For OK Computer, Radiohead stripped away many of the obvious elements of guitar rock, creating music that is subtle and textured, yet still has the feeling of rock & roll. Thom Yorke’s voice effortlessly shifts from a sweet falsetto to vicious snarls, while many of his vocals were first takes; he felt that if he made other attempts he would ‘start to think about it and it would sound really lame.’

When the band delivered the album, the band’s American label Capitol saw ‘more or less, commercial suicide’. They were reportedly disappointed with the lack of potential marketable singles, especially the absence of anything resembling their initial hit, Creep. In an attempt to secure radio play and reviews, Capitol Records sent 1,000 cassette players to prominent members of the US music industry, each with a copy of the album permanently glued inside. It worked: the album saw the band breaking the US, resulting in a healthy number 21 chart position.

‘Paranoid Android’ was chosen as the first single, despite the lack of a catchy chorus. But much UK radio play helped it reach number 3 in the charts there, Radiohead’s highest single chart position to date. The album followed on 16th June in the UK, where it became the band’s first number 1 album.
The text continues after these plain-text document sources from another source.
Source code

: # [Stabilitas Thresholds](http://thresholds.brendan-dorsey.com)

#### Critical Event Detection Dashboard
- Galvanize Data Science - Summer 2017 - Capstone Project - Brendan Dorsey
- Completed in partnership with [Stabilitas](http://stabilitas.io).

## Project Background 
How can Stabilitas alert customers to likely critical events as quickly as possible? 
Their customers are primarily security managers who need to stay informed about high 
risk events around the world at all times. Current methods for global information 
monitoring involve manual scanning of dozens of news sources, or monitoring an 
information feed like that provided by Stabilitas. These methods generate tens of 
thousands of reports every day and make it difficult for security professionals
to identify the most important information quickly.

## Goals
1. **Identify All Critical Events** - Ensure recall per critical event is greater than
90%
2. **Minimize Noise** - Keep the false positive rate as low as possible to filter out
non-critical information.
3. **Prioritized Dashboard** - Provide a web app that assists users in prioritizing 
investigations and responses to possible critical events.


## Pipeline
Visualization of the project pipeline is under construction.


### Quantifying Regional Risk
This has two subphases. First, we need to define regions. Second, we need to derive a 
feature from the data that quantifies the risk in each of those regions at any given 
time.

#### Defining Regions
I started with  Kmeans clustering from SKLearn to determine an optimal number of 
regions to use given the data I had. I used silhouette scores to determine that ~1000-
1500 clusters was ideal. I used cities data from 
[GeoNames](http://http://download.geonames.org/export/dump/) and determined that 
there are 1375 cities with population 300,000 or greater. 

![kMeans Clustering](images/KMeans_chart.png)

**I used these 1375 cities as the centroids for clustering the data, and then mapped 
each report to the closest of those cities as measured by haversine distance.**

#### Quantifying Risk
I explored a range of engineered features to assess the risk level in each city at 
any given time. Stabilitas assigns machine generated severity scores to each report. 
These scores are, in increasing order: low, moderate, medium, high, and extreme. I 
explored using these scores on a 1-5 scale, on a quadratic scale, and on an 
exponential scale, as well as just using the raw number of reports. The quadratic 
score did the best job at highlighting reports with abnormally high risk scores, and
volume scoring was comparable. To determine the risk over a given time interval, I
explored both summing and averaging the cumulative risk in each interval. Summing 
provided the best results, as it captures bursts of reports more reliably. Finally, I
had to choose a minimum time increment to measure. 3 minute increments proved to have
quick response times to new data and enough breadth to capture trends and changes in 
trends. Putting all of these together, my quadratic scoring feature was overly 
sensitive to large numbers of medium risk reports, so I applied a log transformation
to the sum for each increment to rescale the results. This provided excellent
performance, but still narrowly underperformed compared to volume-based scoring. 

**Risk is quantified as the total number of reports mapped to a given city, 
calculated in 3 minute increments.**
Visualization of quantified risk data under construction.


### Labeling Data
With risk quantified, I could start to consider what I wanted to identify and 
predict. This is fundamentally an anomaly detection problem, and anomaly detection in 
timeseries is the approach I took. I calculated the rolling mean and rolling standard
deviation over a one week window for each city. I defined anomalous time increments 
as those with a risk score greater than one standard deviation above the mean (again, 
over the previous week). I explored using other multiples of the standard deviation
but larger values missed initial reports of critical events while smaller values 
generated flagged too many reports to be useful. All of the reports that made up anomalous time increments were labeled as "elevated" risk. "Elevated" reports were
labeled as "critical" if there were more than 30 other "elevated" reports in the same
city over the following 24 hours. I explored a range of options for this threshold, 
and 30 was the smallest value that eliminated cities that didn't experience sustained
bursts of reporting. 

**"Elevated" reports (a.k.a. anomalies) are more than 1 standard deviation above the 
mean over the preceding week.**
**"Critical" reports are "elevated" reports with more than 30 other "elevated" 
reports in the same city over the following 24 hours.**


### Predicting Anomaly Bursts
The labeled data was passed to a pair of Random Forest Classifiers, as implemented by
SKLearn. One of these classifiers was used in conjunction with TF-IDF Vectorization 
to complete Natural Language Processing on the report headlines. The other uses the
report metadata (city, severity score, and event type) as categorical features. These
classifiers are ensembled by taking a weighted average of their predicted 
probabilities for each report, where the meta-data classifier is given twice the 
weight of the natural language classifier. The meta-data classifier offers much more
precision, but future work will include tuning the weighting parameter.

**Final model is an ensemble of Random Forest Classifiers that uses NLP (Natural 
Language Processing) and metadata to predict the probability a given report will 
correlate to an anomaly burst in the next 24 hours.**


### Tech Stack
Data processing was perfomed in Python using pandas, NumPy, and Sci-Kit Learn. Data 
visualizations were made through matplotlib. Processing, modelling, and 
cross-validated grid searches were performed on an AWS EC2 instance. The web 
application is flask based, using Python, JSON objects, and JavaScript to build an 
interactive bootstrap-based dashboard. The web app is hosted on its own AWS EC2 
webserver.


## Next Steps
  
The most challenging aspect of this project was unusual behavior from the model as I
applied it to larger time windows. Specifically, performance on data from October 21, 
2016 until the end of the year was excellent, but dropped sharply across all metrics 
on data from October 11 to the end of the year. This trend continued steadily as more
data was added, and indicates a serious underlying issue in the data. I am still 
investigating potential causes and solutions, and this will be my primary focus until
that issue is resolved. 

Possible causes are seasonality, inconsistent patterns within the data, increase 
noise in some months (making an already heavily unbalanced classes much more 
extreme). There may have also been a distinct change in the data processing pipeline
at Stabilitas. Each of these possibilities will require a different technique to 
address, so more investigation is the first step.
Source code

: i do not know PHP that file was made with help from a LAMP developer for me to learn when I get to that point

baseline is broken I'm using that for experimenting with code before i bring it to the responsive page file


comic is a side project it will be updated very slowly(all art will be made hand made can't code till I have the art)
It stayed in the top 10 for weeks and became the country’s eighth best-selling record of the year, remaining in the album chart for 76 weeks. ‘Karma Police’ and ‘No Surprises’ were also released as singles, both reaching the UK Top 10. The US release was 01 July, and the widespread rock radio airplay for Karma Police helped to ultimately sell more than a million copies there, with a total of 4.5 million worldwide.

OK Computer is filled with moody masterpieces, from the shimmering ‘Subterranean Homesick Alien’ and the sighing ‘Karma Police’ to the gothic crawl of ‘Exit Music (For A Film)’, establishing Radiohead as one of the most inventive and rewarding guitar rock bands of the 1990s.